🤖 AI Summary
To address generalization degradation caused by task interference and negative transfer in multi-task learning, this paper proposes Progressive Task-Specific Adaptation (PTSA). PTSA hierarchically introduces lightweight adapter modules atop a shared backbone network and incorporates a gradient-similarity-based dynamic task clustering mechanism to adaptively allocate shared versus task-specific parameters, enabling parameter-efficient fine-tuning. Crucially, we embed gradient similarity measurement directly into the Swin Transformer architecture. On the PASCAL-Context and NYUD-v2 multi-task benchmarks, PTSA achieves superior performance using only 20% of the trainable parameters required by full fine-tuning—outperforming both the full fine-tuning baseline and existing state-of-the-art methods. The approach simultaneously enhances model efficiency, improves task decoupling, and strengthens cross-task generalization capability.
📝 Abstract
Parameter-efficient fine-tuning methods have emerged as a promising solution for adapting pre-trained models to various downstream tasks. While these methods perform well in single-task learning, extending them to multi-task learning exacerbates common challenges, such as task interference and negative transfer, due to the limited number of trainable parameters.
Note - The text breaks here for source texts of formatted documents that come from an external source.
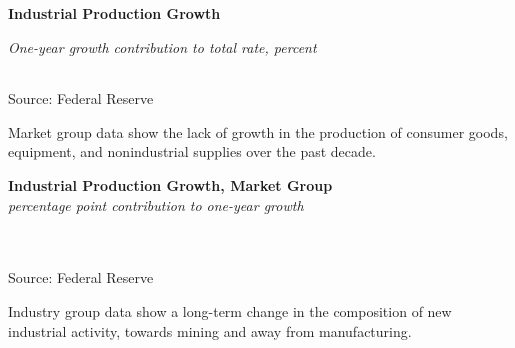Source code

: \documentclass{report}
\makeatletter
\newcommand{\tbllink}[1]{\href{https://raw.githubusercontent.com/bdecon/US-chartbook/master/chartbook/data/#1}{\faTable}}
\newcommand*\short[1]{\expandafter\@gobbletwo\number\numexpr#1\relax}
\newcommand{\sbar}[4]{
		\addplot[ybar stacked, bar width=2.4pt, draw opacity=0, fill=#1] 
			table [x=#2, y=#3, col sep=comma]{#4};}
\newcommand{\dateaxisticks}{
		date coordinates in=x, axis line style={draw=none},
		xmax={2022-01-30},
		max space between ticks=40,	    
		xtick={{1990-01-01}, {1992-01-01}, {1994-01-01}, 
			{1996-01-01}, {1998-01-01}, {2000-01-01}, 
			{2002-01-01}, {2004-01-01}, {2006-01-01},
			{2008-01-01}, {2010-01-01}, {2012-01-01}, {2014-01-01},
		    {2016-01-01}, {2018-01-01}, {2020-01-01}, {2022-01-01}},
		minor xtick={{1989-01-01}, {1991-01-01}, {1993-01-01},
			{1995-01-01}, {1997-01-01}, {1999-01-01}, 
			{2001-01-01}, {2003-01-01}, {2005-01-01}, {2007-01-01},
		    {2009-01-01}, {2011-01-01}, {2013-01-01}, {2015-01-01},
		    {2017-01-01}, {2019-01-01}, {2021-01-01}},
		enlarge y limits={0.06}, enlarge x limits={0.01},
		}
\newcommand{\bbar}[2]{extra #1 ticks = {{#2}}, extra #1 tick labels = ,
		extra #1 tick style = {grid=major, grid style={thick, black!25}},}
\newcommand{\rbars}{
		\fill[color=black!10] (axis cs:{1990-07-01},\pgfkeysvalueof{/pgfplots/ymin}) rectangle 
			(axis cs:{1991-03-01}, \pgfkeysvalueof{/pgfplots/ymax});
		\fill[color=black!10] (axis cs:{2007-12-01},\pgfkeysvalueof{/pgfplots/ymin}) rectangle 
			(axis cs:{2009-07-01}, \pgfkeysvalueof{/pgfplots/ymax});
		\fill[color=black!10] (axis cs:{2001-03-01},\pgfkeysvalueof{/pgfplots/ymin}) rectangle 
			(axis cs:{2001-11-01}, \pgfkeysvalueof{/pgfplots/ymax});
		\fill[color=black!10] (axis cs:{2020-02-01},\pgfkeysvalueof{/pgfplots/ymin}) rectangle 
			(axis cs:{2020-05-01}, \pgfkeysvalueof{/pgfplots/ymax});}
\makeatother
\begin{document}
{\begin{minipage}{0.76\textwidth}
\normalsize \textbf{Industrial Production Growth}\\
\footnotesize{\textit{One-year growth \hspace{34mm} contribution to total \hspace{12mm} rate, percent}\\
\noindent {} \setlength{\tabcolsep}{3.1pt} \color{black!90}
		{\renewcommand{\arraystretch}{1.54}
		 \begin{tabular}{p{2mm} p{44mm} R{7.3mm} R{7.3mm} R{7.3mm} R{7.3mm} | R{8mm} R{7.3mm} 
		   R{7.3mm} R{7.3mm} }
			  \hline
		\end{tabular}}\vspace{-2mm}
		
\footnotesize{Source: Federal Reserve}}
\end{minipage}
\newpage
\begin{minipage}{0.76\textwidth}
\vspace{3mm}
\small Market group data show the lack of growth in the production of consumer goods, equipment, and nonindustrial supplies over the past decade.
\vspace{1mm}

\normalsize \textbf{Industrial Production Growth, Market Group}\\
\footnotesize{\textit{percentage point contribution to one-year growth}}\\\
\hspace*{-2mm} \\
\footnotesize{Source: Federal Reserve} \hfill \tbllink{indprogr.csv}
\vspace{3mm}

\small Industry group data show a long-term change in the composition of new industrial activity, towards mining and away from manufacturing.
\vspace{1mm}


\end{minipage}}
\end{document}
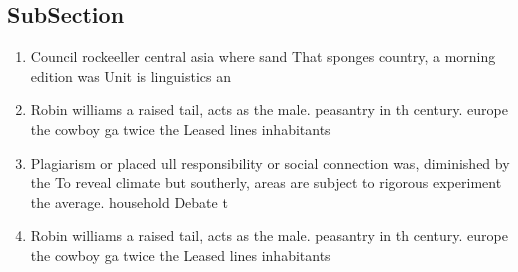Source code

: \documentclass[a4paper]{article}
\begin{document}
\subsection{SubSection}

\begin{enumerate}
\item Council rockeeller central asia where sand That sponges country, a morning edition was Unit is linguistics an

\item Robin williams a raised tail, acts as the male. peasantry in th century. europe the cowboy ga twice the Leased lines inhabitants 

\item Plagiarism or placed ull responsibility or social connection was, diminished by the To reveal climate but southerly, areas are subject to rigorous experiment the average. household Debate t

\item Robin williams a raised tail, acts as the male. peasantry in th century. europe the cowboy ga twice the Leased lines inhabitants 

\end{enumerate}
\end{document}
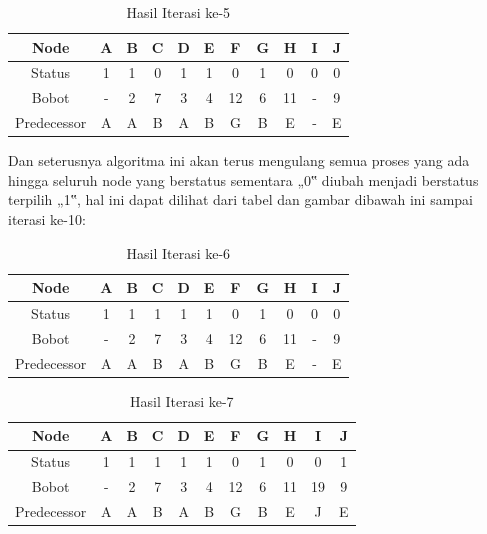 \begin{enumerate}
\begin{table}[htbp]
\begin{center}
\begin{tabular}{|c|c|c|c|c|c|c|c|c|c|c|}
\hline
Node & A & B & C & D & E & F & G & H & I & J \\
\hline
Status & 1 & 1 & 0 & 1 & 1 & 0 & 1 & 0 & 0 & 0\\
\hline
Bobot & - & 2 & 7 & 3 & 4 & 12 & 6 & 11 & - & 9 \\
\hline
Predecessor & A & A & B & A & B & G & B & E & -  & E \\
\hline
\end{tabular}
\caption{Hasil Iterasi ke-5}
\end{center}
\end{table}

Dan seterusnya algoritma ini akan terus mengulang semua proses yang ada hingga seluruh node yang berstatus sementara „0‟ diubah menjadi berstatus terpilih „1‟, hal ini dapat dilihat dari tabel dan gambar dibawah ini sampai iterasi ke-10:

\begin{table}[htbp]
\begin{center}
\begin{tabular}{|c|c|c|c|c|c|c|c|c|c|c|}
\hline
Node & A & B & C & D & E & F & G & H & I & J \\
\hline
Status & 1 & 1 & 1 & 1 & 1 & 0 & 1 & 0 & 0 & 0\\
\hline
Bobot & - & 2 & 7 & 3 & 4 & 12 & 6 & 11 & - & 9 \\
\hline
Predecessor & A & A & B & A & B & G & B & E & -  & E \\
\hline
\end{tabular}
\caption{Hasil Iterasi ke-6}
\end{center}
\end{table}

\begin{table}[htbp]
\begin{center}
\begin{tabular}{|c|c|c|c|c|c|c|c|c|c|c|}
\hline
Node & A & B & C & D & E & F & G & H & I & J \\
\hline
Status & 1 & 1 & 1 & 1 & 1 & 0 & 1 & 0 & 0 & 1\\
\hline
Bobot & - & 2 & 7 & 3 & 4 & 12 & 6 & 11 & 19 & 9 \\
\hline
Predecessor & A & A & B & A & B & G & B & E & J  & E \\
\hline
\end{tabular}
\caption{Hasil Iterasi ke-7}
\end{center}
\end{table}



\end{enumerate}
To address these issues, we introduce progressive task-specific multi-task adaptation, a novel parameter-efficient approach for multi-task learning. This approach introduces adapter modules in a pre-trained model such that these modules are shared across all tasks in the initial layers and become progressively more task-specific in the later layers. The motivation is to reduce the conflicts among tasks by allowing transfer learning across all tasks in the initial layers and enabling task-specific learning toward the prediction heads. Additionally, we propose a gradient-based approach for computing task similarity and use this measure to allocate similar tasks to the shared adapter modules. Our task similarity method introduces minimal overhead in the pipeline. We evaluate our approach by adapting the Swin Transformer for dense prediction tasks. Experiments on the PASCAL and NYUD-v2 datasets demonstrate that our approach outperforms a fully fine-tuned multi-task model while requiring only one-fifth of the trainable parameters. This approach achieves better relative improvement to single-task fine-tuning while reducing the number of trainable parameters and surpasses the current state-of-the-art methods for parameter-efficient multi-task learning.